ECs at P-2 were used for assessing cell proliferation by the CCK8 assay, BrdU incorporation assay or CFSE dilution assay. For the CCK8 assay, a CCK8 Cell Proliferation Kit (Beyotime, Beijing, China) was used according to the manufacturer's instructions. ECs were seeded into a 96-well plate at 3 × 103 cells per well with 100 μl medium and cultured in a incubator at 37 °C with 5% CO2, and CCK8 solution was added (10 μl per well) 2 h before measuring the absorbance at 450 nm. BrdU assay was performed using Roche BrdU ELISA Kit (Roche Diagnostics, Basel-Stadt, Switzerland) as per the manufacturer's instructions. ECs were seeded at 1 × 104 per well and cultured for 12 h in a humidified incubator at 37 °C with 5% CO2. The absorbance was measured at 370 nm, with 492 nm as the reference wavelength. Absorbance was measured using a microplate reader (BioTek, Winooski, VT, USA). For CFSE assay, ECs were stained with CFSE at a final concentration of 2 μM (in PBS with 0.1% BSA) for 10 min at 37 °C, and washed with ice-cold DMEM with 0.1% FBS. Cell proliferation was determined by measuring CFSE dilution using flow cytometry (BD FACS Canto II) and presented as division index.

Endothelial tube formation assay

Matrigel (Corning, Kennebunk, ME, USA) was added into a 96-well plate (50 μl per well) and allowed to polymerize for 30 min at 37 °C. ECs were seeded at 1 × 104 per well and grown in M131 supplemented with 5% MVGS for 24 h in a incubator at 37 °C with 5% CO2. The images were acquired 6 h after incubation. Branching points in three randomly selected fields (x4 magnified) were counted and data are presented as the average number of branching points per field.

Matrigel plug assay

Matrigel plug assay was used for estimating angiogenesis in vivo. Briefly, 5 × 106 WT or CD47−/− ECs were mixed with Matrigel (BD Bioscience), and injected subcutaneously into WT or CD47−/− mice. After 2 weeks, the Matrigel plugs were removed and analyzed by immunohistochemistry. Briefly, Matrigel plugs were fixed in 10% neutral-buffered formaldehyde and embedded in paraffin, and then sectioned at a thickness of 3 μm. Hematoxylin and eosin staining was performed to observe the vessels.

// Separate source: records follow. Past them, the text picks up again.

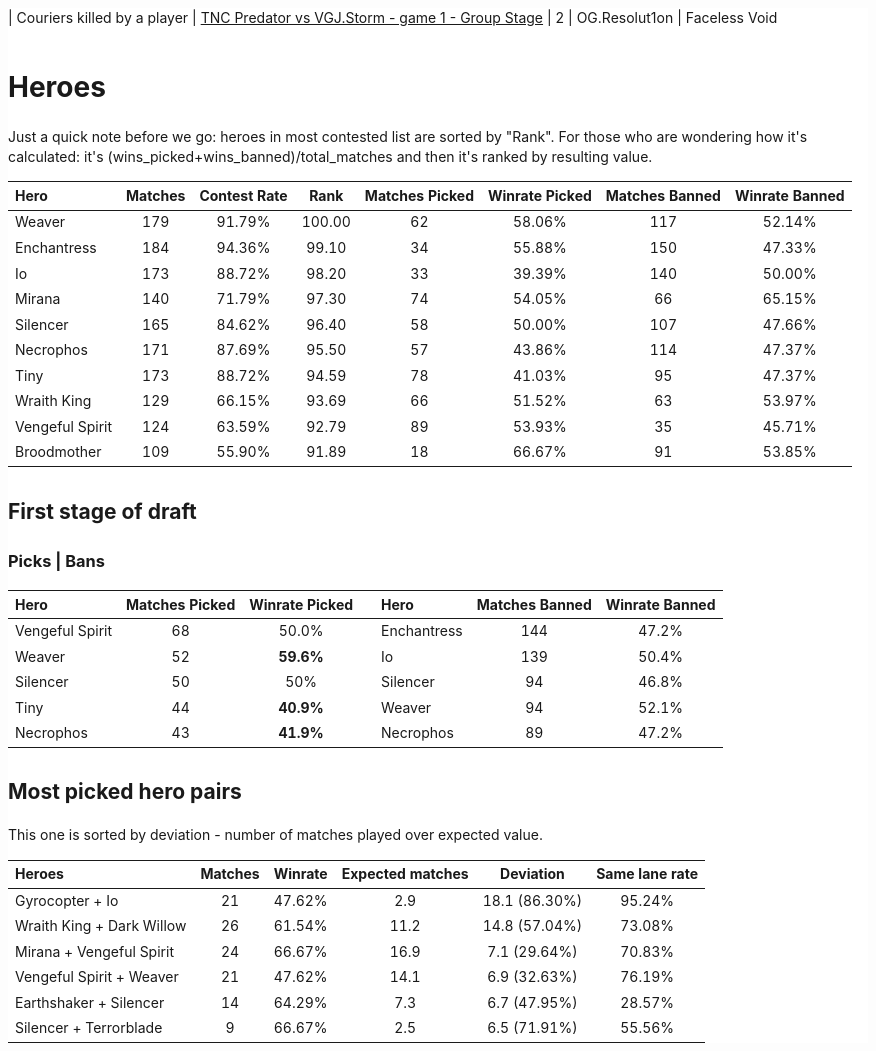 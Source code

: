 | Couriers killed by a player | [TNC Predator vs VGJ.Storm - game 1 - Group Stage](https://dotabuff.com/matches/4064872015) | 2 | OG.Resolut1on | Faceless Void

# Heroes

Just a quick note before we go: heroes in most contested list are sorted by "Rank". For those who are wondering how it's calculated: it's (wins_picked+wins_banned)/total_matches and then it's ranked by resulting value.

| Hero | Matches | Contest Rate | Rank | Matches Picked | Winrate Picked | Matches Banned | Winrate Banned |
|:--|:-:|:-:|:-:|:-:|:-:|:-:|:-:|
| Weaver | 179 | 91.79% | 100.00 | 62 | 58.06% | 117 | 52.14%
| Enchantress | 184 | 94.36% | 99.10 | 34 | 55.88% | 150 | 47.33%
| Io | 173 | 88.72% | 98.20 | 33 | 39.39% | 140 | 50.00%
| Mirana | 140 | 71.79% | 97.30 | 74 | 54.05% | 66 | 65.15%
| Silencer | 165 | 84.62% | 96.40 | 58 | 50.00% | 107 | 47.66%
| Necrophos | 171 | 87.69% | 95.50 | 57 | 43.86% | 114 | 47.37%
| Tiny | 173 | 88.72% | 94.59 | 78 | 41.03% | 95 | 47.37%
| Wraith King | 129 | 66.15% | 93.69 | 66 | 51.52% | 63 | 53.97%
| Vengeful Spirit | 124 | 63.59% | 92.79 | 89 | 53.93% | 35 | 45.71%
| Broodmother | 109 | 55.90% | 91.89 | 18 | 66.67% | 91 | 53.85%

## First stage of draft

### Picks | Bans

| Hero | Matches Picked | Winrate Picked |  | Hero | Matches Banned | Winrate Banned |
|:--|:-:|:-:|:-:|:--|:-:|:-:|
|Vengeful Spirit|68|50.0%| |Enchantress|144|47.2%
|Weaver|52|**59.6%**| |Io|139|50.4%
|Silencer|50|50%| |Silencer|94|46.8%
|Tiny|44|**40.9%**| |Weaver|94|52.1%
|Necrophos|43|**41.9%**| |Necrophos|89|47.2%

## Most picked hero pairs

This one is sorted by deviation - number of matches played over expected value.

| Heroes | Matches | Winrate | Expected matches | Deviation | Same lane rate
|:--|:-:|:-:|:-:|:-:|:-:
| Gyrocopter + Io | 21 | 47.62% | 2.9 | 18.1 (86.30%) | 95.24%
| Wraith King + Dark Willow | 26 | 61.54% | 11.2 | 14.8 (57.04%) | 73.08%
| Mirana + Vengeful Spirit | 24 | 66.67% | 16.9 | 7.1 (29.64%) | 70.83%
| Vengeful Spirit + Weaver | 21 | 47.62% | 14.1 | 6.9 (32.63%) | 76.19%
| Earthshaker + Silencer | 14 | 64.29% | 7.3 | 6.7 (47.95%) | 28.57%
| Silencer + Terrorblade | 9 | 66.67% | 2.5 | 6.5 (71.91%) | 55.56%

Quantitative real-time PCR

Total RNA was extracted with Trizol (Invitrogen, Waltham, MA, USA), and cDNA was synthesized using TransScript First-Strand cDNA Synthesis SuperMix (TransGen Biotech, Beijing, China). Quantitative real-time PCR was performed using a SYBR Green Kit (TransGen Biotech) with a StepOnePlus Real-Time PCR System (Applied Biosystems, Inc., Carlsbad, CA, USA), and the primer sets used for p21, p53, p16, CDK1, CDK2, CDK4, CDK6, Cyclin D1, Ki67 and β-actin (Sangon Biotech, Shanghai, China) are listed in Table 1. Relative gene expression was normalized to β-actin.

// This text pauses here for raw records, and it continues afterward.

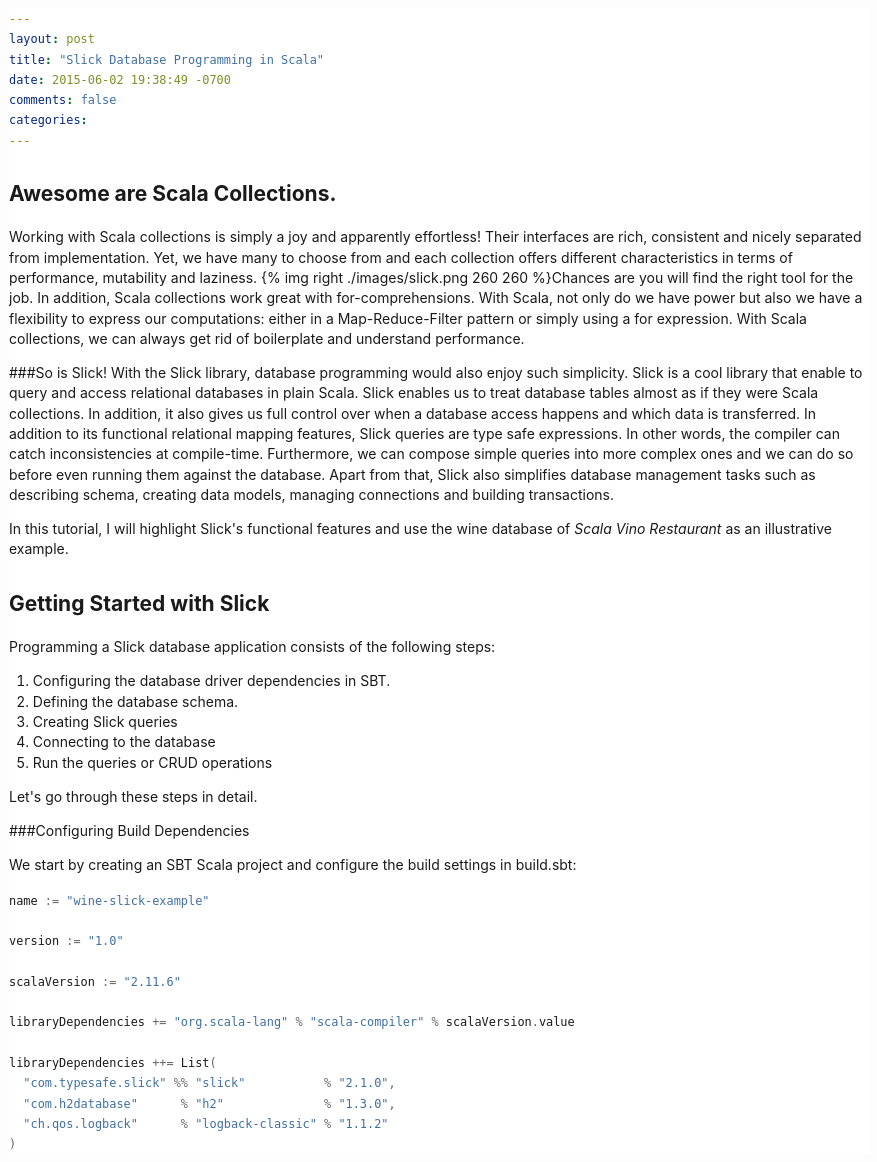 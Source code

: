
 ```yaml
---
layout: post
title: "Slick Database Programming in Scala"
date: 2015-06-02 19:38:49 -0700
comments: false
categories: 
---
```



## Awesome are Scala Collections. 
Working with Scala collections is simply a joy and apparently effortless! Their interfaces are rich, consistent and nicely separated from implementation. Yet, we have many to choose from and each collection offers different characteristics in terms of performance, mutability and laziness. {% img right ./images/slick.png 260 260 %}Chances are you will find the right tool for the job. In addition, Scala collections work great with for-comprehensions. With Scala, not only do we have power but also we have a flexibility to express our computations: either in a Map-Reduce-Filter pattern or simply using a for expression. With Scala collections, we can always get rid of boilerplate and understand performance. 

###So is Slick!
With the Slick library, database programming would also enjoy such simplicity. Slick is a cool library that enable to query and access relational databases in plain Scala. Slick enables us to treat database tables almost as if they were Scala collections. In addition, it also gives us full control over when a database access happens and which data is transferred. In addition to its functional relational mapping features, Slick queries are type safe expressions. In other words, the compiler can catch inconsistencies at compile-time. Furthermore, we can compose simple queries into more complex ones and we can do so before even running them against the database. Apart from that, Slick also simplifies database management tasks such as describing schema, creating data models, managing connections and building transactions.

In this tutorial, I will highlight Slick's functional features and use the wine database of _Scala Vino Restaurant_ as an illustrative example. 




## Getting Started with Slick

Programming a Slick database application consists of the following steps: 

1. Configuring the database driver dependencies in SBT. 
2. Defining the database schema.
3. Creating Slick queries
4. Connecting to the database 
5. Run the queries or CRUD operations

Let's go through these steps in detail.

###Configuring Build Dependencies

We start by creating an SBT Scala project and configure the build settings in build.sbt:

```scala
name := "wine-slick-example"

version := "1.0"

scalaVersion := "2.11.6"

libraryDependencies += "org.scala-lang" % "scala-compiler" % scalaVersion.value

libraryDependencies ++= List(
  "com.typesafe.slick" %% "slick"           % "2.1.0",
  "com.h2database"      % "h2"              % "1.3.0",
  "ch.qos.logback"      % "logback-classic" % "1.1.2"
)
```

Table 1 qPCR primers for p21, p53, p16, CDK1, CDK2, CDK4, CDK6, Cyclin D1, Ki67 and β-actin

SA-β-gal activity analysis

SA-β-gal activity was determined using a Senescence β-Galactosidase Staining Kit (Beyotime) according to the manufacturer's instructions. ECs at different passages were plated in a 12-well plate (6 × 104/well) and analyzed when reaching 80–90% confluency. In some experiments, 1 μg/ml recombinant TSP1 (R&D Systems, Inc., Minneapolis, MN, USA) or 1 μg/ml TSP1 antibody (Abcam, Cambridge, MA, USA) was added. SA-β-gal-positive cells (ie, senescent cells) were identified as green-stained cells under standard light microscopy, and the frequencies of senescent cells were determined by counting ~800 cells in three random fields.

Cell cycle analysis

ECs at different passages were harvested by trypsinization when reaching 80–90% confluency. Cells were washed two times with PBS, fixed at −20 °C in 70% ethanol for 12 h and stained in 300 μl propidium iodide (final concentration of 50 mg/ml) and 0.1% Triton X-100 at 37 °C for 15 min. The distribution of cells in different phases of the cell cycle was analyzed by flow cytometry (BD FACS Canto II).

Statistical analysis

All data are presented as mean±S.D., and the significance was calculated by the Student’s t-test. Differences with P<0.05 were considered statistically significant.